[WORK TO BE COMPLETED]
Both the line below containing "-lrt：手动链接实时库li" and the line containing "- [ ] Score tracking", along with every line between them, should be repeated exactly; no other line belongs in the answer.

[DATA FOR THIS EXERCISE]
┄┄┄┄┄┄┄┄┄┄┄┄┄┄┄┄┄┄┄┄

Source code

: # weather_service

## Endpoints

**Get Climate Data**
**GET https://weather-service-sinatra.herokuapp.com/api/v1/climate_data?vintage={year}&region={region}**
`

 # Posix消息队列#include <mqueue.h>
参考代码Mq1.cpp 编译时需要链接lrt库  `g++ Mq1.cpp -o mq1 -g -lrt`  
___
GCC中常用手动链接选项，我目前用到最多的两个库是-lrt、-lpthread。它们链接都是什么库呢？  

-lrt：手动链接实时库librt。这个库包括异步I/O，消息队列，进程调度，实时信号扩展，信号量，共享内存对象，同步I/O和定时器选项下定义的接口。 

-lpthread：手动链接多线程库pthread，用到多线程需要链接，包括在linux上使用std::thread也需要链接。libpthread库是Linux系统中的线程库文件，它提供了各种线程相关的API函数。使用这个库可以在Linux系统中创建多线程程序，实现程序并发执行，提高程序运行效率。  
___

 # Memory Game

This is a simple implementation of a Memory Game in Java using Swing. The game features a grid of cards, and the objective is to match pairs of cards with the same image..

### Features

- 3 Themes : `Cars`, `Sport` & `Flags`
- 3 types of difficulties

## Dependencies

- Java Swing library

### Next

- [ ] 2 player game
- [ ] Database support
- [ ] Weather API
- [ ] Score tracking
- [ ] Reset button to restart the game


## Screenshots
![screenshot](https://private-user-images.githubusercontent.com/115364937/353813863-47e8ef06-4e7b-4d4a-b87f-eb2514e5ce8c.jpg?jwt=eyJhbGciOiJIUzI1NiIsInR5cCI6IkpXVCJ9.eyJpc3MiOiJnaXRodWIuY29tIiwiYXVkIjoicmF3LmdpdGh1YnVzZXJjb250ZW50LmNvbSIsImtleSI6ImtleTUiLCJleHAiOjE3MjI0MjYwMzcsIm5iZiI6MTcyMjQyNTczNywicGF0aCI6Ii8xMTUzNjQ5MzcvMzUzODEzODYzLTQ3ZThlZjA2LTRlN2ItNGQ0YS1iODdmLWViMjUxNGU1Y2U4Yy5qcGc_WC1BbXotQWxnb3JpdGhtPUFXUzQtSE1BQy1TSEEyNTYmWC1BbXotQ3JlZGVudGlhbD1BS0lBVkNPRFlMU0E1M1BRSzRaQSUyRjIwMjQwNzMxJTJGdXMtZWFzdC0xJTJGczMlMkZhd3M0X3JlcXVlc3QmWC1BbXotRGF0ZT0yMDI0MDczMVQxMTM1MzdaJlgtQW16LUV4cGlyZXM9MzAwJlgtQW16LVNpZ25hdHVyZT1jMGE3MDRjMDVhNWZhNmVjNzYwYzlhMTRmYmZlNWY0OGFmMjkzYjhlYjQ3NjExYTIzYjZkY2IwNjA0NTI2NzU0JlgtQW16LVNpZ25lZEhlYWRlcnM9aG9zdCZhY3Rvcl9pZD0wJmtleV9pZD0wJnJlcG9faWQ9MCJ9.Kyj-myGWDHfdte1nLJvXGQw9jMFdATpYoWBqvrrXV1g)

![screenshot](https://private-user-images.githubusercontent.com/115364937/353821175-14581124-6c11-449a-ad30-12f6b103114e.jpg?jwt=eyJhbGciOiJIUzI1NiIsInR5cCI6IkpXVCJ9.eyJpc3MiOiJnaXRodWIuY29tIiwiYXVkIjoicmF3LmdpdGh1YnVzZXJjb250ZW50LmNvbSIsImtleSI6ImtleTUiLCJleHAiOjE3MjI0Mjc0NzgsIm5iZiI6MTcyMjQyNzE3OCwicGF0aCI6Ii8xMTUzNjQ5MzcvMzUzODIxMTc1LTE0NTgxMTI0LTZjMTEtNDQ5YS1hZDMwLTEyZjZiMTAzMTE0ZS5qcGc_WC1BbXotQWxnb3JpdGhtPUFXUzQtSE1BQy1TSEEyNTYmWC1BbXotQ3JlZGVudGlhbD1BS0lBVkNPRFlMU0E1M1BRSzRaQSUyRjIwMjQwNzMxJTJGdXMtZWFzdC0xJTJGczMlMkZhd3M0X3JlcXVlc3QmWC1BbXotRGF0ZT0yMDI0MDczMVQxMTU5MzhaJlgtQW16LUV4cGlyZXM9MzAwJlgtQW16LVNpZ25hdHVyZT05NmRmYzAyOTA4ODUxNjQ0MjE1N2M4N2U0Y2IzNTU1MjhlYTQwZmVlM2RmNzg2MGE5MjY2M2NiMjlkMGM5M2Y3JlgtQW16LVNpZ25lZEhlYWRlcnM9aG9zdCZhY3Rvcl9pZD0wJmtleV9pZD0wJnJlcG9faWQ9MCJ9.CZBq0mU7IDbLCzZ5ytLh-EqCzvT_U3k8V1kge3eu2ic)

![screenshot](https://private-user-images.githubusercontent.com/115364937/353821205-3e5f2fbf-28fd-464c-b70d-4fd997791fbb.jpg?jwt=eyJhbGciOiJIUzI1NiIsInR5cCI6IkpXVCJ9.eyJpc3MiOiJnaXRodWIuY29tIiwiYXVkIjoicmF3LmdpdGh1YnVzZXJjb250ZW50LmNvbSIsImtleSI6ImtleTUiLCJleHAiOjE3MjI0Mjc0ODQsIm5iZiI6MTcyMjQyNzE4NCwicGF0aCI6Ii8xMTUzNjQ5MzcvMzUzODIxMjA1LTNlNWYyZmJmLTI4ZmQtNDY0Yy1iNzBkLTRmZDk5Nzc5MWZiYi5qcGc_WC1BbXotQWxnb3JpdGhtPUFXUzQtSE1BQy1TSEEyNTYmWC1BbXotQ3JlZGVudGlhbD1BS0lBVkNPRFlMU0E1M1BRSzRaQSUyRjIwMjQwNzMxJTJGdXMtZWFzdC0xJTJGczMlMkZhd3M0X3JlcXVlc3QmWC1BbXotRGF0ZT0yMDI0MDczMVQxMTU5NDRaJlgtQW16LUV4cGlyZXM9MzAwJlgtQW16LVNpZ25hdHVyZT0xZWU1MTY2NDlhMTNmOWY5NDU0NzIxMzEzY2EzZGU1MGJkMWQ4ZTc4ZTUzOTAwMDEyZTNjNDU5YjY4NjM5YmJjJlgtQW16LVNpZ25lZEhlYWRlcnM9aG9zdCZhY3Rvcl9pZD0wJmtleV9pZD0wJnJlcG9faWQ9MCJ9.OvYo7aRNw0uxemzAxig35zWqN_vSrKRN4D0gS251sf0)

┄┄┄┄┄┄┄┄┄┄┄┄┄┄┄┄┄┄┄┄

[SOLUTION TO THE EXERCISE]
-lrt：手动链接实时库librt。这个库包括异步I/O，消息队列，进程调度，实时信号扩展，信号量，共享内存对象，同步I/O和定时器选项下定义的接口。 

-lpthread：手动链接多线程库pthread，用到多线程需要链接，包括在linux上使用std::thread也需要链接。libpthread库是Linux系统中的线程库文件，它提供了各种线程相关的API函数。使用这个库可以在Linux系统中创建多线程程序，实现程序并发执行，提高程序运行效率。  
___

 # Memory Game

This is a simple implementation of a Memory Game in Java using Swing. The game features a grid of cards, and the objective is to match pairs of cards with the same image..

### Features

- 3 Themes : `Cars`, `Sport` & `Flags`
- 3 types of difficulties

## Dependencies

- Java Swing library

### Next

- [ ] 2 player game
- [ ] Database support
- [ ] Weather API
- [ ] Score tracking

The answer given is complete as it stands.